Paul Borden writes as someone who knows, or rather, as someone who has learned the hard way, all that is truly involved in church renewal. As Executive Minister of Growing Healthy Churches, he has worked as consultant, judicatory leader, large-church pastor and professor of homiletics. Drawing on his direct personal experience and his vast work as a consultant, Borden has distilled in Make or Break Your Church in 365 Days: A Daily Guide to Leading Effective Change a plan for beginning a new pastorate or for new beginnings in a pastorate already underway with an eye, a heart, a passion and a strategy for renewal.

The title is a bit misleading, implying as it does a missal of 365 tips for leading effective change, one for each day of the year. What Borden presents instead is something far more comprehensive and foundational. Borden starts with the assumption that being called to serve God in a leadership role requires hard work, discipline, wisdom, strategy, perseverance, and mentoring from effective pastors in the field. And for this work, he observes, most pastors are not prepared.

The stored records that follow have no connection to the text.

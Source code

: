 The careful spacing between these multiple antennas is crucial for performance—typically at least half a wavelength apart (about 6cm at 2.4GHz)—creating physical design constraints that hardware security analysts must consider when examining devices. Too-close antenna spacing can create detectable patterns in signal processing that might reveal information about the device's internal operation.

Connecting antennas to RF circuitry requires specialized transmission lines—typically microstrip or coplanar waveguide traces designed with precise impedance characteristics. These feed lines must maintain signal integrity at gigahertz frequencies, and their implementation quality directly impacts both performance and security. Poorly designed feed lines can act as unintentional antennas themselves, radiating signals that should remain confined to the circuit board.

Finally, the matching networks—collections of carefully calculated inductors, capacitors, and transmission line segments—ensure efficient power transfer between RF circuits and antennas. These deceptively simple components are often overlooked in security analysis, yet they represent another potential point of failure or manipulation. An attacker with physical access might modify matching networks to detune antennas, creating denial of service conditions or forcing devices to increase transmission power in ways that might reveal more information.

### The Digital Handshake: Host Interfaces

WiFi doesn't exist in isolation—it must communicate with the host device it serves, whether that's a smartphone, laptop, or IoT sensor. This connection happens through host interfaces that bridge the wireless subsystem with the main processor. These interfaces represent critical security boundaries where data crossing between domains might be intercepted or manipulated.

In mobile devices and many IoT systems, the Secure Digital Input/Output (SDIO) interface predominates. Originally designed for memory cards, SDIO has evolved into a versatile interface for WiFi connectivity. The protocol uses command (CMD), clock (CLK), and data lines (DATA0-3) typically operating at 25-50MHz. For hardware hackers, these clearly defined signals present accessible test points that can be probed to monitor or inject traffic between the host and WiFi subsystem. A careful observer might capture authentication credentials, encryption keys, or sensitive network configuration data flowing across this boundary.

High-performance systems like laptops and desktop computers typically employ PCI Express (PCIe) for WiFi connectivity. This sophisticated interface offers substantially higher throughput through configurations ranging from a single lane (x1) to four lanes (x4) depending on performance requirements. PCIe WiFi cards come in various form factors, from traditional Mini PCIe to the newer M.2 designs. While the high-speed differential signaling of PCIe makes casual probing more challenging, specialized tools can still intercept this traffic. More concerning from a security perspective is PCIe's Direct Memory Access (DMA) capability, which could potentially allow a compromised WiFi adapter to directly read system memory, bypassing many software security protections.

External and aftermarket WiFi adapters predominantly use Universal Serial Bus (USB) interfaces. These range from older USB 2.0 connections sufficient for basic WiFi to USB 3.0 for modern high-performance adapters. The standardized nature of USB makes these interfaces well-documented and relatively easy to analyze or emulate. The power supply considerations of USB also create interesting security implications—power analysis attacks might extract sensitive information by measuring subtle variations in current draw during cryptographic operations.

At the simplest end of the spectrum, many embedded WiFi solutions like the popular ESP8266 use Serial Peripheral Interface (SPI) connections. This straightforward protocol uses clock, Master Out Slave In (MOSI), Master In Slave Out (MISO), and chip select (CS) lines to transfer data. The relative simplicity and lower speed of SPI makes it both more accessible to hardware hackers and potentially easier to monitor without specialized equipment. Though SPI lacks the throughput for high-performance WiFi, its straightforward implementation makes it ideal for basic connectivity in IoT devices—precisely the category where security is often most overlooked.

This is a book for pastors just starting out, for pastors who have picked up bits and pieces of what church renewal entails, and for pastors who know the ground has shifted underneath them and find themselves ill-equipped to lead the church into renewal and effective change. To put it another way, this is a book for all conscientious, faithful pastors who feel God’s tug into a vital future serving God’s people. For Borden maintains that short of the good fortune of learning from an experienced mentor, most pastors are not equipped for the work to which they are called, the work their denomination and their congregations now expect of them. This book is designed to help fill that void by helping pastors who feel the call but ask themselves how in the world to go about actually doing it.

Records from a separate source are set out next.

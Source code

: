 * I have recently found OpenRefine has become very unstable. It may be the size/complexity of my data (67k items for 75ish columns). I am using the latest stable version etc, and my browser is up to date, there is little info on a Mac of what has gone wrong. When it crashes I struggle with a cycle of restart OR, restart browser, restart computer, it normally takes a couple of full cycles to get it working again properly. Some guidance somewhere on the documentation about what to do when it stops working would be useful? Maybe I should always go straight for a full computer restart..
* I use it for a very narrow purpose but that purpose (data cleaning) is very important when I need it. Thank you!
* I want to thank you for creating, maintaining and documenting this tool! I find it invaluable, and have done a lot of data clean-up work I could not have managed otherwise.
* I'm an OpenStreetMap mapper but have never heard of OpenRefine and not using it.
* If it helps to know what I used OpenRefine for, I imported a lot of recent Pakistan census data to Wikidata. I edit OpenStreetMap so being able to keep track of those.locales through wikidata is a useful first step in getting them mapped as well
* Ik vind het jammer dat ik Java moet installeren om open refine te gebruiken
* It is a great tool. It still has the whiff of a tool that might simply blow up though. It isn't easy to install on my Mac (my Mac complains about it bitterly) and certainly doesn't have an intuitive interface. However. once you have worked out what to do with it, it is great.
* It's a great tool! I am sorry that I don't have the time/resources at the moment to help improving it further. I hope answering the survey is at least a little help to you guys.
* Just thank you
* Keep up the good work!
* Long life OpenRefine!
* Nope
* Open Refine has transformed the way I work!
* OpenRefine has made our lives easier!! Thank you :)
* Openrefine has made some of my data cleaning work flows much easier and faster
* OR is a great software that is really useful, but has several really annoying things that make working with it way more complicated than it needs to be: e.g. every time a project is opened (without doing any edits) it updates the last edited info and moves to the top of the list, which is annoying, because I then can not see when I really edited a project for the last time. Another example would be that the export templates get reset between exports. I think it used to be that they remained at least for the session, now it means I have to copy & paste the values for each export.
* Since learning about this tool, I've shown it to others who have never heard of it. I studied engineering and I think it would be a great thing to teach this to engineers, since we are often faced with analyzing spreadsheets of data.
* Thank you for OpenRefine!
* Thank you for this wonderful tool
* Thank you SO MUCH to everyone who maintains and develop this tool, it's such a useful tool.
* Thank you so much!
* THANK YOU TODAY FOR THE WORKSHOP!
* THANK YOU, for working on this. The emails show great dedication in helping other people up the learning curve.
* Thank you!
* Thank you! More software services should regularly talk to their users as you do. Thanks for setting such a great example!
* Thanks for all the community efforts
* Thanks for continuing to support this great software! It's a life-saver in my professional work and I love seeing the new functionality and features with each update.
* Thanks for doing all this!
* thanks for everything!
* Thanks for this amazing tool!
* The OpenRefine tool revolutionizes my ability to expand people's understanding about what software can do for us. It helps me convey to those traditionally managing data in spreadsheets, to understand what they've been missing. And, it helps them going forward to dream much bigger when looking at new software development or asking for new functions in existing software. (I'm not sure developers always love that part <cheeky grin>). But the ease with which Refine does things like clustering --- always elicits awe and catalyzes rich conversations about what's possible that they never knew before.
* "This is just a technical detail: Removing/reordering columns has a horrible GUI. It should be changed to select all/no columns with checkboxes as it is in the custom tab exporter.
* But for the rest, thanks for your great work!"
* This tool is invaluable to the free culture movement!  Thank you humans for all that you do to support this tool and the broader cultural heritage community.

Borden covers all the bases—prayer, sermon preparation and delivery, worship planning and evaluation, money, facilities, knowing the community, dealing with sacred cows, developing leaders, keeping the vision front and center. He offers a weekly time management plan, giving a suggested schedule for each day of the week to help the pastor stay grounded in the Word and focused on the vision. This is bracing for pastors who so often unintentionally fall into patters of reaction and of responding to presented needs. He also challenges pastors who “need to be needed” to be self-directed and to stay vision-focused. This book offers a needed challenge to the ever-pervasive temptation of sloth and complacency.

Nevertheless, a few cautions should be noted. Borden’s approach, like others who so strongly focus on the role of the clergy leader, tends to veer dangerously towards pride and hubris. He does recommend cultivating a group to pray with and for the pastor, but fails to point to peer accountability groups which provide settings for correction, confession and perspective. And, while referring to both male and female pastors, this approach appears to assume a very active spouse carrying much of the responsibilities of home and family. The few hours of family time here and there which he builds into the suggested work week of the pastor do not begin to cover the actual demands of child-rearing, home-making, a sustaining a vital marriage.

Read this book not as a bible but as a guidebook for the journey. As Borden says, this ministry is not for the fainthearted, but in the end it is God who has promised to take the offering of our faithful work and grow the church.